その後、1歳2ヶ月~2歳までの間に何回か再発し、その度にインターキャットの注射に3日連続で通い、並行してエコリシン点眼液とセファレキシン錠を1日2回服用しました。

薬を投与した結果

くしゃみ・鼻水・目ヤニの症状は2週間ほどで効果が出始め、2ヶ月で収まりました。

獣医さんが診て結膜炎と分かる症状(結膜の充血)が収まるのには、まる3ヶ月かかりました。

前述したように2歳までの間に何度か再発を繰り返しましたが、その後は現在に至るまで猫ウイルス性鼻気管炎の症状は出ていませんので、ほぼ完治したと考えています。

ただ、生まれつきのものなのかこの病気の影響なのか右側の鼻涙管が詰まったまま、常に右目だけ涙を流している状態は今も変わりません。

「避妊手術をするついでに鼻涙管を通す処置をする」と言われましたが、体重2.5kg以上にならないと避妊手術そのものがリスクが大きく行えないとのことで、結局成長しても体重が達せず(最高で2.4kg)実現しませんでした。

受診が遅れてしまったことに後悔しています

無知ゆえに初めの受診が遅れてしまったこと、思ったより長く治療期間がかかり愛猫に何度も動物病院で怖い思いをさせてしまったことに飼い主としての責任を感じ、長く悩んでいました。

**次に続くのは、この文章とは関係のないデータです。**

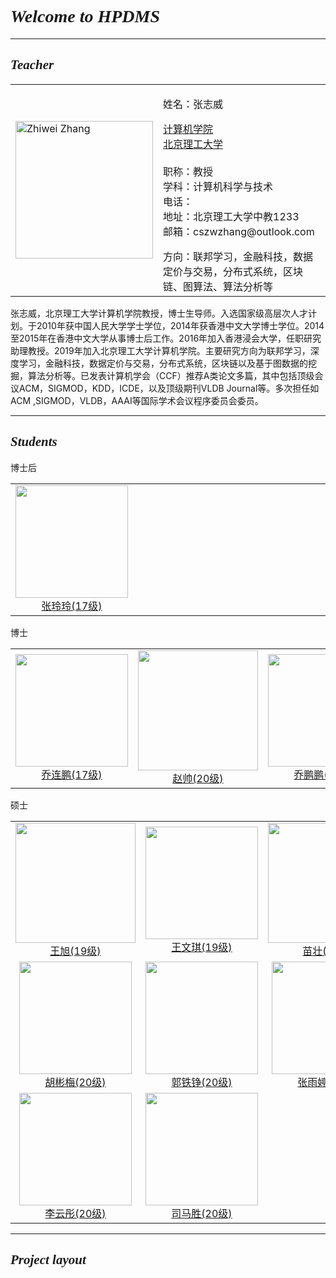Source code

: # ***<font face="微软雅黑">Welcome to HPDMS</font>***

---
## ***<font face="微软雅黑">Teacher</font>***

<div id="layout-content">
<table class="imgtable"><tr><td>
<img src="/img/zhangzhiwei.png" alt="Zhiwei Zhang" width="220px" /></td>
<td align="left"><p>姓名：张志威<br /></p>
<p><a href="http://cs.bit.edu.cn/">计算机学院</a><br />
<a href="http://www.bit.edu.cn/">北京理工大学</a><br /><br />
职称：教授<br />
学科：计算机科学与技术<br />
电话： <br />
地址：北京理工大学中教1233 <br />
邮箱：cszwzhang@outlook.com</p>
方向：联邦学习，金融科技，数据定价与交易，分布式系统，区块链、图算法、算法分析等
</td></tr></table></div>

张志威，北京理工大学计算机学院教授，博士生导师。入选国家级高层次人才计划。于2010年获中国人民大学学士学位，2014年获香港中文大学博士学位。2014至2015年在香港中文大学从事博士后工作。2016年加入香港浸会大学，任职研究助理教授。2019年加入北京理工大学计算机学院。主要研究方向为联邦学习，深度学习，金融科技，数据定价与交易，分布式系统，区块链以及基于图数据的挖掘，算法分析等。已发表计算机学会（CCF）推荐A类论文多篇，其中包括顶级会议ACM，SIGMOD，KDD，ICDE，以及顶级期刊VLDB Journal等。多次担任如ACM ,SIGMOD，VLDB，AAAI等国际学术会议程序委员会委员。

---
## ***<font face="微软雅黑">Students</font>***

<div class="alert alert-success" role="alert">博士后</div>
<table>
    <tr>
        <td ><center><img src="/img/111.png" width="180"><a href="">张玲玲(17级)</center></td>
        <td ></td>
        <td ></td>
        <td ></td>
        <td ></td>
        <td ></td>
        <td ></td>
        <td ></td>
        <td ></td>
        <td ></td>
        <td ></td>
        <td ></td>
        <td ></td>
        <td ></td>
        <td ></td>
        <td ></td>
        <td ></td>
        <td ></td>
        <td ></td>
        <td ></td>
        <td ></td>
        <td ></td>
        <td ></td>
    </tr>
</table>


<div class="alert alert-info" role="alert">博士</div>
<table>
    <tr>
        <td ><center><img src="/img/111.png" width="180"><a href="">乔连鹏(17级)</a></center></td>
        <td ><center><img src="/img/111.png" width="192"><a href="">赵帅(20级)</a></center></td>
        <td ><center><img src="/img/111.png" width="180"><a href="">乔鹏鹏(20级)</a> </center></td>
        <td ><center><img src="/img/111.png" width="180"><a href="">李丝雨(20级)</a></center></td>
    </tr>
</table>


<div class="alert alert-warning" role="alert">硕士</div>
<table>
    <tr>
        <td ><center><img src="/img/111.png" width="192"><a href="">王旭(19级)</a> </center></td>
        <td ><center><img src="/img/111.png" width="180"><a href="">王文琪(19级)</a></center></td>
        <td ><center><img src="/img/111.png" width="192"><a href="">苗壮(20级)</center></td>
        <td ><center><img src="/img/111.png" width="180"><a href="">王欣洲(20级)</a></center></td>
    </tr>
    <tr>
        <td ><center><img src="/img/111.png" width="180"><a href="">胡彬梅(20级)</a></center></td>
        <td ><center><img src="/img/111.png" width="180"><a href="">郭铁铮(20级)</a></center></td>
        <td ><center><img src="/img/111.png" width="180"><a href="">张雨婷(20级)</a></center></td>
        <td ><center><img src="/img/111.png" width="180"><a href="">王林军(20级)</a></center></td>
    </tr>
        <tr>
        <td ><center><img src="/img/111.png" width="180"><a href="">李云彤(20级)</a></center></td>
        <td ><center><img src="/img/111.png" width="180"><a href="">司马胜(20级)</a></center></td>
    </tr>
</table>


---
## ***<font face="微软雅黑">Project layout</font>***
















<script type="text/javascript" async
  src="https://cdnjs.cloudflare.com/ajax/libs/mathjax/2.7.7/MathJax.js?config=TeX-MML-AM_CHTML">
</script>


<script type="text/x-mathjax-config">
MathJax.Hub.Config({
  tex2jax: {inlineMath: [['$','$'], ['\\(','\\)']]}
});
</script>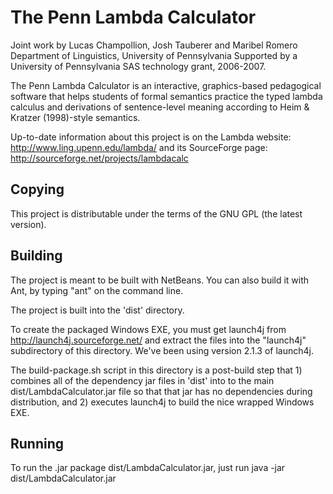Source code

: The Penn Lambda Calculator
==========================

Joint work by Lucas Champollion, Josh Tauberer and Maribel Romero
Department of Linguistics, University of Pennsylvania
Supported by a University of Pennsylvania SAS technology grant,
2006-2007.

The Penn Lambda Calculator is an interactive, graphics-based pedagogical 
software that helps students of formal semantics practice the typed 
lambda calculus and derivations of sentence-level meaning according to 
Heim & Kratzer (1998)-style semantics.

Up-to-date information about this project is on the Lambda
website:
  http://www.ling.upenn.edu/lambda/
and its SourceForge page:
  http://sourceforge.net/projects/lambdacalc

Copying
-------

This project is distributable under the terms of the GNU GPL
(the latest version).

Building
--------

The project is meant to be built with NetBeans. You can also build
it with Ant, by typing "ant" on the command line.

The project is built into the 'dist' directory.

To create the packaged Windows EXE, you must get launch4j from 
http://launch4j.sourceforge.net/ and extract the files into the 
"launch4j" subdirectory of this directory.  We've been using version 
2.1.3 of launch4j.

The build-package.sh script in this directory is a post-build step
that 1) combines all of the dependency jar files in 'dist' into
to the main dist/LambdaCalculator.jar file so that that jar has no
dependencies during distribution, and 2) executes launch4j to
build the nice wrapped Windows EXE.

Running
-------

To run the .jar package dist/LambdaCalculator.jar, just run
  java -jar dist/LambdaCalculator.jar

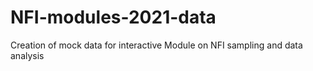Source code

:# NFI-modules-2021-data
Creation of mock data for interactive Module on NFI sampling and data analysis 
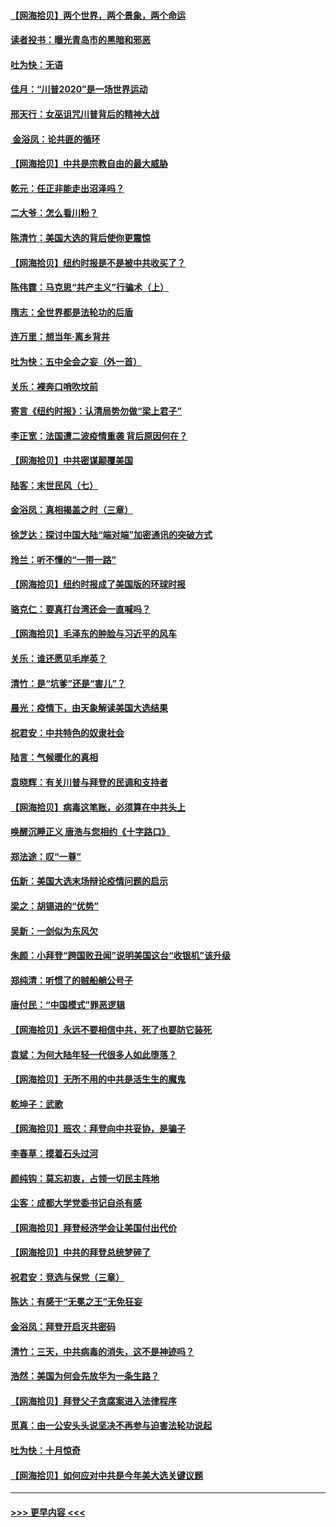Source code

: #### [【网海拾贝】两个世界，两个景象，两个命运](../pages/nsc993/n12521419.md?t=11032002) 
#### [读者投书：曝光青岛市的黑暗和邪恶](../pages/nsc993/n12520988.md?t=11032002) 
#### [吐为快：无语](../pages/nsc993/n12518588.md?t=11032002) 
#### [佳月：“川普2020”是一场世界运动](../pages/nsc993/n12518581.md?t=11032002) 
#### [邢天行：女巫诅咒川普背后的精神大战](../pages/nsc993/n12517257.md?t=11032002) 
#### [ 金浴凤：论共匪的循环](../pages/nsc993/n12517133.md?t=11032002) 
#### [【网海拾贝】中共是宗教自由的最大威胁](../pages/nsc993/n12516879.md?t=11032002) 
#### [乾元：任正非能走出沼泽吗？](../pages/nsc993/n12515831.md?t=11032002) 
#### [二大爷：怎么看川粉？](../pages/nsc993/n12515820.md?t=11032002) 
#### [陈清竹：美国大选的背后使你更震惊](../pages/nsc993/n12515589.md?t=11032002) 
#### [【网海拾贝】纽约时报是不是被中共收买了？](../pages/nsc993/n12515122.md?t=11032002) 
#### [陈伟霆：马克思“共产主义”行骗术（上）](../pages/nsc993/n12510217.md?t=11032002) 
#### [隋志：全世界都是法轮功的后盾](../pages/nsc993/n12510636.md?t=11032002) 
#### [连万里：想当年‧离乡背井](../pages/nsc993/n12510623.md?t=11032002) 
#### [吐为快：五中全会之妄（外一首）](../pages/nsc993/n12510470.md?t=11032002) 
#### [关乐：裸奔口哨吹坟前](../pages/nsc993/n12510403.md?t=11032002) 
#### [寄言《纽约时报》：认清局势勿做“梁上君子”](../pages/nsc993/n12510042.md?t=11032002) 
#### [李正宽：法国遭二波疫情重袭 背后原因何在？](../pages/nsc993/n12509971.md?t=11032002) 
#### [【网海拾贝】中共密谋颠覆美国](../pages/nsc993/n12509816.md?t=11032002) 
#### [陆客：末世民风（七）](../pages/nsc993/n12507822.md?t=11032002) 
#### [金浴凤：真相揭盖之时（三章）](../pages/nsc993/n12507804.md?t=11032002) 
#### [徐芝达：探讨中国大陆“端对端”加密通讯的突破方式](../pages/nsc993/n12507682.md?t=11032002) 
#### [玲兰：听不懂的“一带一路”](../pages/nsc993/n12507669.md?t=11032002) 
#### [【网海拾贝】纽约时报成了美国版的环球时报](../pages/nsc993/n12507053.md?t=11032002) 
#### [骆克仁：要真打台湾还会一直喊吗？](../pages/nsc993/n12506843.md?t=11032002) 
#### [【网海拾贝】毛泽东的肿脸与习近平的风车](../pages/nsc993/n12504537.md?t=11032002) 
#### [关乐：谁还愿见毛岸英？](../pages/nsc993/n12503866.md?t=11032002) 
#### [清竹：是“坑爹”还是“害儿”？](../pages/nsc993/n12503034.md?t=11032002) 
#### [晨光：疫情下，由天象解读美国大选结果](../pages/nsc993/n12502536.md?t=11032002) 
#### [祝君安：中共特色的奴隶社会](../pages/nsc993/n12501529.md?t=11032002) 
#### [陆言：气候暖化的真相](../pages/nsc993/n12501183.md?t=11032002) 
#### [袁晓辉：有关川普与拜登的民调和支持者](../pages/nsc993/n12500433.md?t=11032002) 
#### [【网海拾贝】病毒这笔账，必须算在中共头上](../pages/nsc993/n12500320.md?t=11032002) 
#### [唤醒沉睡正义 唐浩与您相约《十字路口》](../pages/nsc993/n12497980.md?t=11032002) 
#### [郑法途：叹“一尊”](../pages/nsc993/n12498837.md?t=11032002) 
#### [伍新：美国大选末场辩论疫情问题的启示](../pages/nsc993/n12498829.md?t=11032002) 
#### [梁之：胡锡进的“优势”](../pages/nsc993/n12498780.md?t=11032002) 
#### [吴新：一剑似为东风欠](../pages/nsc993/n12498772.md?t=11032002) 
#### [朱颜：小拜登“跨国败丑闻”说明美国这台“收银机”该升级](../pages/nsc993/n12498731.md?t=11032002) 
#### [郑纯清：听惯了的贼船艄公号子](../pages/nsc993/n12498721.md?t=11032002) 
#### [唐付民：“中国模式”罪恶逻辑](../pages/nsc993/n12498310.md?t=11032002) 
#### [【网海拾贝】永远不要相信中共，死了也要防它装死](../pages/nsc993/n12498162.md?t=11032002) 
#### [袁斌：为何大陆年轻一代很多人如此堕落？](../pages/nsc993/n12495696.md?t=11032002) 
#### [【网海拾贝】无所不用的中共是活生生的魔鬼](../pages/nsc993/n12495621.md?t=11032002) 
#### [乾坤子：武歌](../pages/nsc993/n12493391.md?t=11032002) 
#### [【网海拾贝】班农：拜登向中共妥协，是骗子](../pages/nsc993/n12492877.md?t=11032002) 
#### [李春草：摸着石头过河](../pages/nsc993/n12491121.md?t=11032002) 
#### [颜纯钩：莫忘初衷，占领一切民主阵地](../pages/nsc993/n12490965.md?t=11032002) 
#### [尘客：成都大学党委书记自杀有感](../pages/nsc993/n12490950.md?t=11032002) 
#### [【网海拾贝】拜登经济学会让美国付出代价](../pages/nsc993/n12489662.md?t=11032002) 
#### [【网海拾贝】中共的拜登总统梦碎了](../pages/nsc993/n12487896.md?t=11032002) 
#### [祝君安：竞选与保党（三章）](../pages/nsc993/n12487258.md?t=11032002) 
#### [陈达：有感于“无冕之王”无免狂妄](../pages/nsc993/n12485133.md?t=11032002) 
#### [金浴凤：拜登开启灭共密码](../pages/nsc993/n12485125.md?t=11032002) 
#### [清竹：三天，中共病毒的消失，这不是神迹吗？](../pages/nsc993/n12485027.md?t=11032002) 
#### [浩然：美国为何会先放华为一条生路？](../pages/nsc993/n12484997.md?t=11032002) 
#### [【网海拾贝】拜登父子贪腐案进入法律程序](../pages/nsc993/n12484957.md?t=11032002) 
#### [觅真：由一公安头头说坚决不再参与迫害法轮功说起](../pages/nsc993/n12484212.md?t=11032002) 
#### [吐为快：十月惊奇](../pages/nsc993/n12484172.md?t=11032002) 
#### [【网海拾贝】如何应对中共是今年美大选关键议题](../pages/nsc993/n12483755.md?t=11032002) 

----
#### [ >>> 更早内容 <<< ](../indexes/nsc993-earlier.md)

2歳を過ぎて症状が出なくなったことで「これで一人前の元気な猫にしてあげられた」とほっとしました。

鼻涙管が詰まっていて右目が常に涙目なのは治してやれないまま17歳の現在に至りますが、本人(愛猫)は不自由しているようではないし、今はこの子の個性だと思っています。

治療には数ヶ月かかることもあります

「猫風邪」といわれるように、人間と同じような風邪の症状に見えますが、治療には数ヶ月かかる厄介な病気です。

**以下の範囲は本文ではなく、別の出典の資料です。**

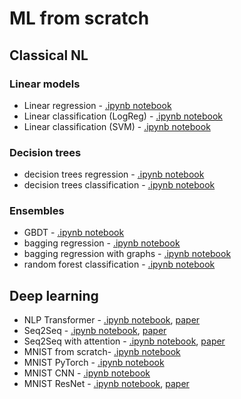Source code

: # ML from scratch
## Classical NL
### Linear models
- Linear regression - [.ipynb notebook](https://github.com/Dzagcoffee/my_machine_learning/blob/main/ML_from_scratch/classical_ML/linear_models/linear_regression.ipynb)
- Linear classification (LogReg) - [.ipynb notebook](https://github.com/Dzagcoffee/my_machine_learning/blob/main/ML_from_scratch/classical_ML/linear_models/linear_classification_LogReg.ipynb)
- Linear classification (SVM) - [.ipynb notebook](https://github.com/Dzagcoffee/my_machine_learning/blob/main/ML_from_scratch/classical_ML/linear_models/linear_classification_SVM.ipynb)

### Decision trees
- decision trees regression - [.ipynb notebook](https://github.com/Dzagcoffee/my_machine_learning/blob/main/ML_from_scratch/classical_ML/decision_trees/decision_tree_regression.ipynb)
- decision trees classification - [.ipynb notebook](https://github.com/Dzagcoffee/my_machine_learning/blob/main/ML_from_scratch/classical_ML/decision_trees/decision_tree_classification.ipynb)

### Ensembles
- GBDT - [.ipynb notebook](https://github.com/Dzagcoffee/my_machine_learning/blob/main/ML_from_scratch/classical_ML/ensembles/GBDT.ipynb)
- bagging regression - [.ipynb notebook](https://github.com/Dzagcoffee/my_machine_learning/blob/main/ML_from_scratch/classical_ML/ensembles/bagging_regression.ipynb)
- bagging regression with graphs - [.ipynb notebook](https://github.com/Dzagcoffee/my_machine_learning/blob/main/ML_from_scratch/classical_ML/ensembles/bagging_regression_with_graphs.ipynb)
- random forest classification - [.ipynb notebook](https://github.com/Dzagcoffee/my_machine_learning/blob/main/ML_from_scratch/classical_ML/ensembles/random_forest_classification.ipynb)

## Deep learning
- NLP Transformer - [.ipynb notebook](https://github.com/Dzagcoffee/my_machine_learning/blob/main/ML_from_scratch/deep_learning/Transformer_NLP/Transformer_NLP.ipynb), [paper](https://arxiv.org/pdf/1706.03762.pdf)
- Seq2Seq - [.ipynb notebook](https://github.com/Dzagcoffee/my_machine_learning/blob/main/ML_from_scratch/deep_learning/basic_seq_to_seq/seq_to_seq.ipynb), [paper](https://arxiv.org/pdf/1409.3215.pdf)
- Seq2Seq with attention - [.ipynb notebook](https://github.com/Dzagcoffee/my_machine_learning/blob/main/ML_from_scratch/deep_learning/basic_seq_to_seq/seq_to_seq_with_attention.ipynb), [paper](https://arxiv.org/pdf/1409.0473.pdf)
- MNIST from scratch- [.ipynb notebook](https://github.com/Dzagcoffee/my_machine_learning/blob/main/ML_from_scratch/deep_learning/MNIST_from_scratch.ipynb)
- MNIST PyTorch - [.ipynb notebook](https://github.com/Dzagcoffee/my_machine_learning/blob/main/ML_from_scratch/deep_learning/PyTorch_MNIST.ipynb)
- MNIST CNN - [.ipynb notebook](https://github.com/Dzagcoffee/my_machine_learning/blob/main/ML_from_scratch/deep_learning/PyTorch_CNN_MNIST.ipynb)
- MNIST ResNet - [.ipynb notebook](https://github.com/Dzagcoffee/my_machine_learning/blob/main/ML_from_scratch/deep_learning/PyTorch_ResNet_MNIST.ipynb), [paper](https://arxiv.org/pdf/1512.03385.pdf)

猫ちゃんに毎日目薬をさしたり、上手に錠剤を飲ませたりするのは少々大変ですしコツもいりますが、すぐに慣れて嫌がらなくなりますし、治療を続ければ回復して元気な猫ちゃんになれます。

通院が多くなりますが、あきらめないでください。

また、他の猫ちゃんとの接触でうつる病気なのでワクチン接種を必ず受けさせるとともに、できればお外に出さず完全室内飼いをしてあげてください(複数飼いしている方は、お家の猫ちゃん全員)。